After the other reporters left Cayetano’s campaign headquarters, Tom acknowledged that that rail is not responsible for the entirety of Honolulu’s debt growth over the next decade. Arre and Cayetano conceded that there might be a legitimate explanation for some of Carlisle’s cuts. All three made the case that the real takeaway is the pattern of spending reductions in coming years as rail debt grows.

An hour later at Honolulu Hale, Carlisle gathered reporters to explain the pattern of cuts in his own words.

Carlisle’s a self-described fiscal conservative who ran on a platform of putting the city’s financial house in order, and promptly cut last year’s budget. He’s talked repeatedly about bending the debt curve downward, and said he’d like his legacy to be leaving the city with a billion-dollar rainy day fund.

At his rebuttal press conference, Carlisle insisted rail debt and the CIP budget are not causally linked.

“Let me be very clear: Rail debt is paid for by rail revenues,” he said.

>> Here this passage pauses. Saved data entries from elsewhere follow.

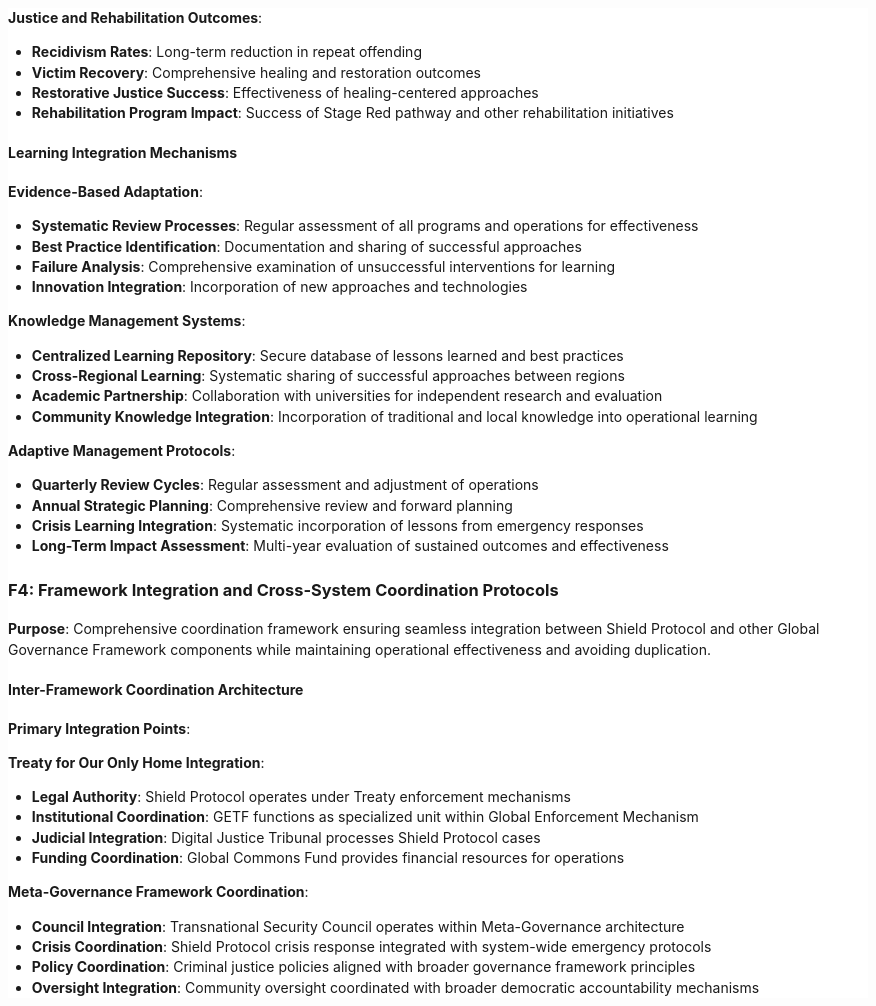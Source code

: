 **Justice and Rehabilitation Outcomes**:
- **Recidivism Rates**: Long-term reduction in repeat offending
- **Victim Recovery**: Comprehensive healing and restoration outcomes
- **Restorative Justice Success**: Effectiveness of healing-centered approaches
- **Rehabilitation Program Impact**: Success of Stage Red pathway and other rehabilitation initiatives

#### Learning Integration Mechanisms

**Evidence-Based Adaptation**:
- **Systematic Review Processes**: Regular assessment of all programs and operations for effectiveness
- **Best Practice Identification**: Documentation and sharing of successful approaches
- **Failure Analysis**: Comprehensive examination of unsuccessful interventions for learning
- **Innovation Integration**: Incorporation of new approaches and technologies

**Knowledge Management Systems**:
- **Centralized Learning Repository**: Secure database of lessons learned and best practices
- **Cross-Regional Learning**: Systematic sharing of successful approaches between regions
- **Academic Partnership**: Collaboration with universities for independent research and evaluation
- **Community Knowledge Integration**: Incorporation of traditional and local knowledge into operational learning

**Adaptive Management Protocols**:
- **Quarterly Review Cycles**: Regular assessment and adjustment of operations
- **Annual Strategic Planning**: Comprehensive review and forward planning
- **Crisis Learning Integration**: Systematic incorporation of lessons from emergency responses
- **Long-Term Impact Assessment**: Multi-year evaluation of sustained outcomes and effectiveness

### <a id="f4-integration-protocols"></a>F4: Framework Integration and Cross-System Coordination Protocols

**Purpose**: Comprehensive coordination framework ensuring seamless integration between Shield Protocol and other Global Governance Framework components while maintaining operational effectiveness and avoiding duplication.

#### Inter-Framework Coordination Architecture

**Primary Integration Points**:

**Treaty for Our Only Home Integration**:
- **Legal Authority**: Shield Protocol operates under Treaty enforcement mechanisms
- **Institutional Coordination**: GETF functions as specialized unit within Global Enforcement Mechanism
- **Judicial Integration**: Digital Justice Tribunal processes Shield Protocol cases
- **Funding Coordination**: Global Commons Fund provides financial resources for operations

**Meta-Governance Framework Coordination**:
- **Council Integration**: Transnational Security Council operates within Meta-Governance architecture
- **Crisis Coordination**: Shield Protocol crisis response integrated with system-wide emergency protocols
- **Policy Coordination**: Criminal justice policies aligned with broader governance framework principles
- **Oversight Integration**: Community oversight coordinated with broader democratic accountability mechanisms

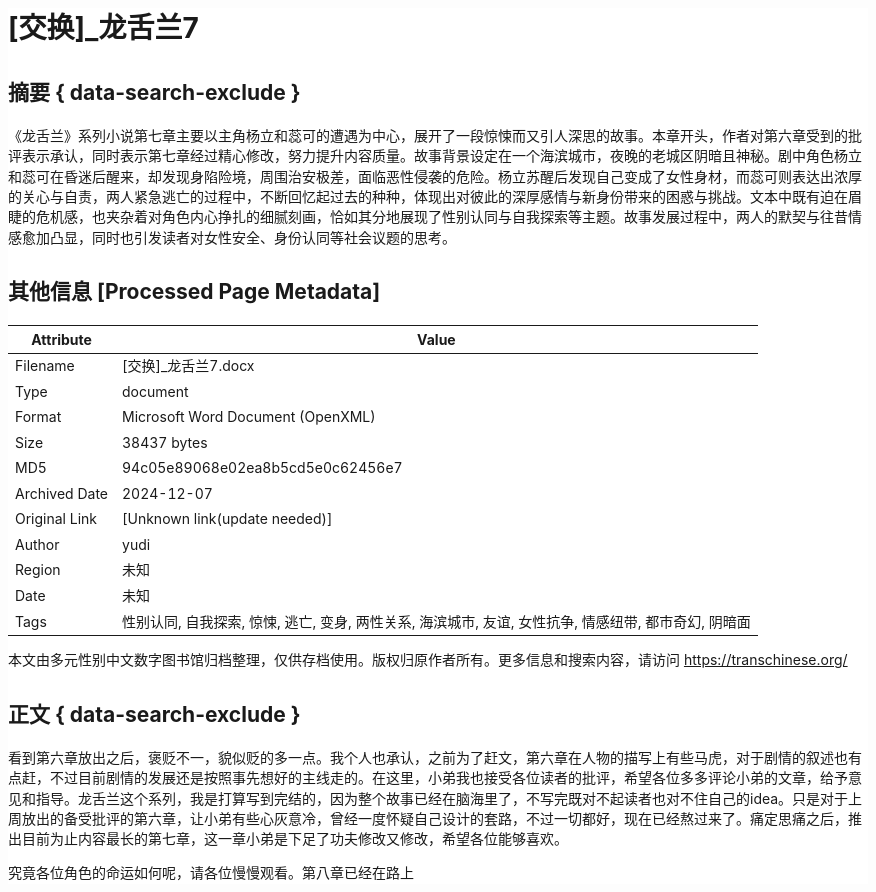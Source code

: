 # [交换]_龙舌兰7



## 摘要  { data-search-exclude }


《龙舌兰》系列小说第七章主要以主角杨立和蕊可的遭遇为中心，展开了一段惊悚而又引人深思的故事。本章开头，作者对第六章受到的批评表示承认，同时表示第七章经过精心修改，努力提升内容质量。故事背景设定在一个海滨城市，夜晚的老城区阴暗且神秘。剧中角色杨立和蕊可在昏迷后醒来，却发现身陷险境，周围治安极差，面临恶性侵袭的危险。杨立苏醒后发现自己变成了女性身材，而蕊可则表达出浓厚的关心与自责，两人紧急逃亡的过程中，不断回忆起过去的种种，体现出对彼此的深厚感情与新身份带来的困惑与挑战。文本中既有迫在眉睫的危机感，也夹杂着对角色内心挣扎的细腻刻画，恰如其分地展现了性别认同与自我探索等主题。故事发展过程中，两人的默契与往昔情感愈加凸显，同时也引发读者对女性安全、身份认同等社会议题的思考。



## 其他信息 [Processed Page Metadata]

| Attribute       | Value                                  |
|-----------------|----------------------------------------|
| Filename        | [交换]_龙舌兰7.docx                             |
| Type            | document                                 |
| Format          | Microsoft Word Document (OpenXML)                               |
| Size            | 38437 bytes                           |
| MD5             | 94c05e89068e02ea8b5cd5e0c62456e7                                  |
| Archived Date   | 2024-12-07                             |
| Original Link   | [Unknown link(update needed)]                         |
| Author          | yudi                               |
| Region          | 未知                               |
| Date            | 未知                                 |
| Tags            | 性别认同, 自我探索, 惊悚, 逃亡, 变身, 两性关系, 海滨城市, 友谊, 女性抗争, 情感纽带, 都市奇幻, 阴暗面                                 |

本文由多元性别中文数字图书馆归档整理，仅供存档使用。版权归原作者所有。更多信息和搜索内容，请访问 <https://transchinese.org/>


## 正文 { data-search-exclude }


看到第六章放出之后，褒贬不一，貌似贬的多一点。我个人也承认，之前为了赶文，第六章在人物的描写上有些马虎，对于剧情的叙述也有点赶，不过目前剧情的发展还是按照事先想好的主线走的。在这里，小弟我也接受各位读者的批评，希望各位多多评论小弟的文章，给予意见和指导。龙舌兰这个系列，我是打算写到完结的，因为整个故事已经在脑海里了，不写完既对不起读者也对不住自己的idea。只是对于上周放出的备受批评的第六章，让小弟有些心灰意冷，曾经一度怀疑自己设计的套路，不过一切都好，现在已经熬过来了。痛定思痛之后，推出目前为止内容最长的第七章，这一章小弟是下足了功夫修改又修改，希望各位能够喜欢。





究竟各位角色的命运如何呢，请各位慢慢观看。第八章已经在路上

General excise tax surcharge revenue and federal funding are projected to bring rail debt back down to zero by 2024. In a conversation after Carlisle finished taking questions, Budget Director Mike Hansen said the policy of reducing bond-funded projects was about rehabilitating the city’s debt picture, irrespective of rail. He argued that bond rating analysts understand rail debt is short-term financing.

Was it simple fiscal conservatism that motivated the budget cuts, or a fear that rail spending will bankrupt the city? At the end of the day, you can take Cayetano’s word for it, or Carlisle’s. And who you believe probably comes down to who you support for mayor, and whether you support the rail project.

That’s cause, and effect. Case closed.